Guanti di velluto di Tania Piazza

Me ne venivo spesso, da adolescente, a camminare lungo questo argine. Ciò che mi attirava qui era il modo in cui la terra, d’un tratto, scende brusca, fino a tramutarsi in fiume. D’inverno – quei lontani inverni erano incredibilmente ricchi di pioggia e l’acqua vi scorreva vociando con grande fragore – era la musica che usciva dal suo letto a tenermi legata a questo luogo. I miei pensieri tristi divenivano improvvisamente troppo timidi e il loro rumore – ciò che di solito, nelle lunghe ore dei pomeriggi dopo la scuola, mi pareva insormontabile da qualunque altra voce – veniva azzerato. L’acqua li ricopriva tutti e io ne gioivo. Ero attorniata da uno spazio sconfinato e potevo starmene con la mente libera, finalmente svuotata.
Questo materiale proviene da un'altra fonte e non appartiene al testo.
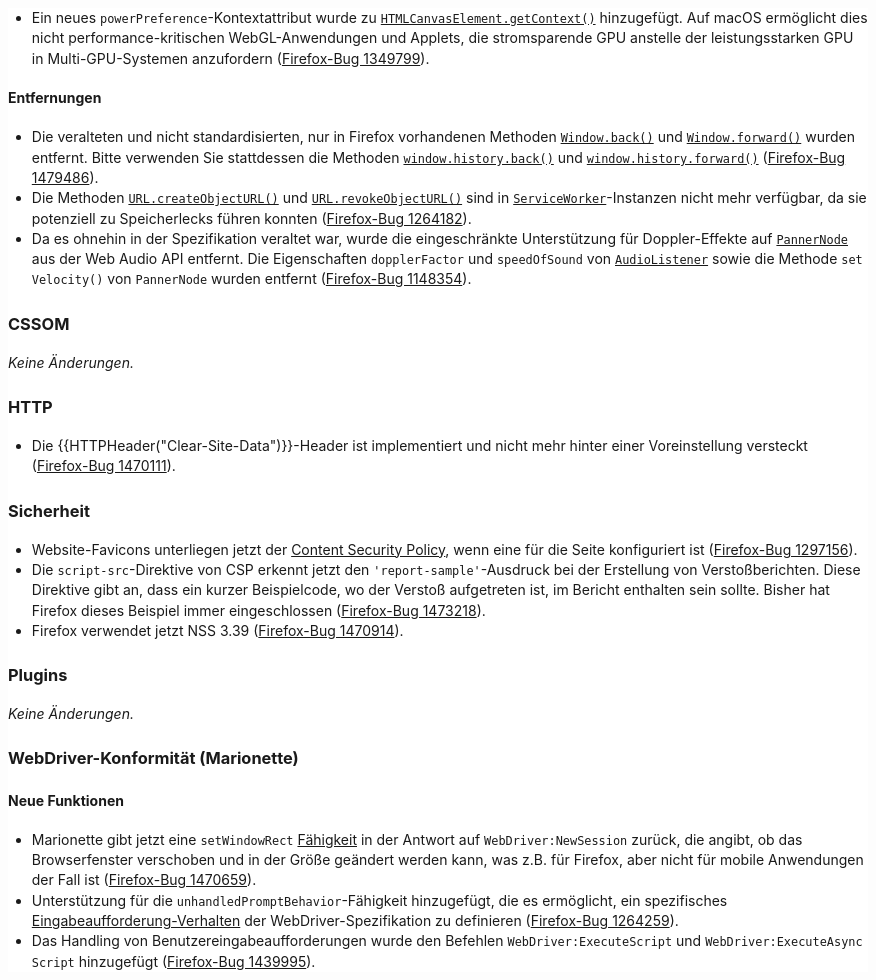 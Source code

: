 - Ein neues `powerPreference`-Kontextattribut wurde zu [`HTMLCanvasElement.getContext()`](/de/docs/Web/API/HTMLCanvasElement/getContext) hinzugefügt. Auf macOS ermöglicht dies nicht performance-kritischen WebGL-Anwendungen und Applets, die stromsparende GPU anstelle der leistungsstarken GPU in Multi-GPU-Systemen anzufordern ([Firefox-Bug 1349799](https://bugzil.la/1349799)).

#### Entfernungen

- Die veralteten und nicht standardisierten, nur in Firefox vorhandenen Methoden [`Window.back()`](/de/docs/Web/API/Window/back) und [`Window.forward()`](/de/docs/Web/API/Window/forward) wurden entfernt. Bitte verwenden Sie stattdessen die Methoden [`window.history.back()`](/de/docs/Web/API/History/back) und [`window.history.forward()`](/de/docs/Web/API/History/forward) ([Firefox-Bug 1479486](https://bugzil.la/1479486)).
- Die Methoden [`URL.createObjectURL()`](/de/docs/Web/API/URL/createObjectURL_static) und [`URL.revokeObjectURL()`](/de/docs/Web/API/URL/revokeObjectURL_static) sind in [`ServiceWorker`](/de/docs/Web/API/ServiceWorker)-Instanzen nicht mehr verfügbar, da sie potenziell zu Speicherlecks führen konnten ([Firefox-Bug 1264182](https://bugzil.la/1264182)).
- Da es ohnehin in der Spezifikation veraltet war, wurde die eingeschränkte Unterstützung für Doppler-Effekte auf [`PannerNode`](/de/docs/Web/API/PannerNode) aus der Web Audio API entfernt. Die Eigenschaften `dopplerFactor` und `speedOfSound` von [`AudioListener`](/de/docs/Web/API/AudioListener) sowie die Methode `setVelocity()` von `PannerNode` wurden entfernt ([Firefox-Bug 1148354](https://bugzil.la/1148354)).

### CSSOM

_Keine Änderungen._

### HTTP

- Die {{HTTPHeader("Clear-Site-Data")}}-Header ist implementiert und nicht mehr hinter einer Voreinstellung versteckt ([Firefox-Bug 1470111](https://bugzil.la/1470111)).

### Sicherheit

- Website-Favicons unterliegen jetzt der [Content Security Policy](/de/docs/Web/HTTP/CSP), wenn eine für die Seite konfiguriert ist ([Firefox-Bug 1297156](https://bugzil.la/1297156)).
- Die `script-src`-Direktive von CSP erkennt jetzt den `'report-sample'`-Ausdruck bei der Erstellung von Verstoßberichten. Diese Direktive gibt an, dass ein kurzer Beispielcode, wo der Verstoß aufgetreten ist, im Bericht enthalten sein sollte. Bisher hat Firefox dieses Beispiel immer eingeschlossen ([Firefox-Bug 1473218](https://bugzil.la/1473218)).
- Firefox verwendet jetzt NSS 3.39 ([Firefox-Bug 1470914](https://bugzil.la/1470914)).

### Plugins

_Keine Änderungen._

### WebDriver-Konformität (Marionette)

#### Neue Funktionen

- Marionette gibt jetzt eine `setWindowRect` [Fähigkeit](/de/docs/Web/WebDriver/Capabilities) in der Antwort auf `WebDriver:NewSession` zurück, die angibt, ob das Browserfenster verschoben und in der Größe geändert werden kann, was z.B. für Firefox, aber nicht für mobile Anwendungen der Fall ist ([Firefox-Bug 1470659](https://bugzil.la/1470659)).
- Unterstützung für die `unhandledPromptBehavior`-Fähigkeit hinzugefügt, die es ermöglicht, ein spezifisches [Eingabeaufforderung-Verhalten](https://w3c.github.io/webdriver/#dfn-user-prompt-handler) der WebDriver-Spezifikation zu definieren ([Firefox-Bug 1264259](https://bugzil.la/1264259)).
- Das Handling von Benutzereingabeaufforderungen wurde den Befehlen `WebDriver:ExecuteScript` und `WebDriver:ExecuteAsyncScript` hinzugefügt ([Firefox-Bug 1439995](https://bugzil.la/1439995)).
Ogni volta che ne sentivo il bisogno, ci facevo ritorno: correvo a casa svelta dopo le lezioni, e non parlavo con nessuno lungo la strada, perché non volevo perdere tempo. Mangiavo in silenzio; mamma mi guardava pensierosa e io lo so – ora lo so – quali fossero le sue paure. Non aveva modo di capirmi e credo si sia lentamente consumata negli anni in questa maniera. Ripensando al suo viso costernato, mentre di sottecchi cercava di cogliere un cenno nei miei occhi che le parlasse di quello che avevo dentro, so di averle inflitto la pena più grave: quella di essere assolutamente certa della incurabile tristezza della propria figlia e di essere contemporaneamente consapevole di stare fuori – fuori – dal suo mondo. Senza poter lanciare una corda per provare a salvarla. Credo di averla convinta, nel tempo, di non averne diritto. Da dove mi arrivasse questa certezza, ancora non lo so.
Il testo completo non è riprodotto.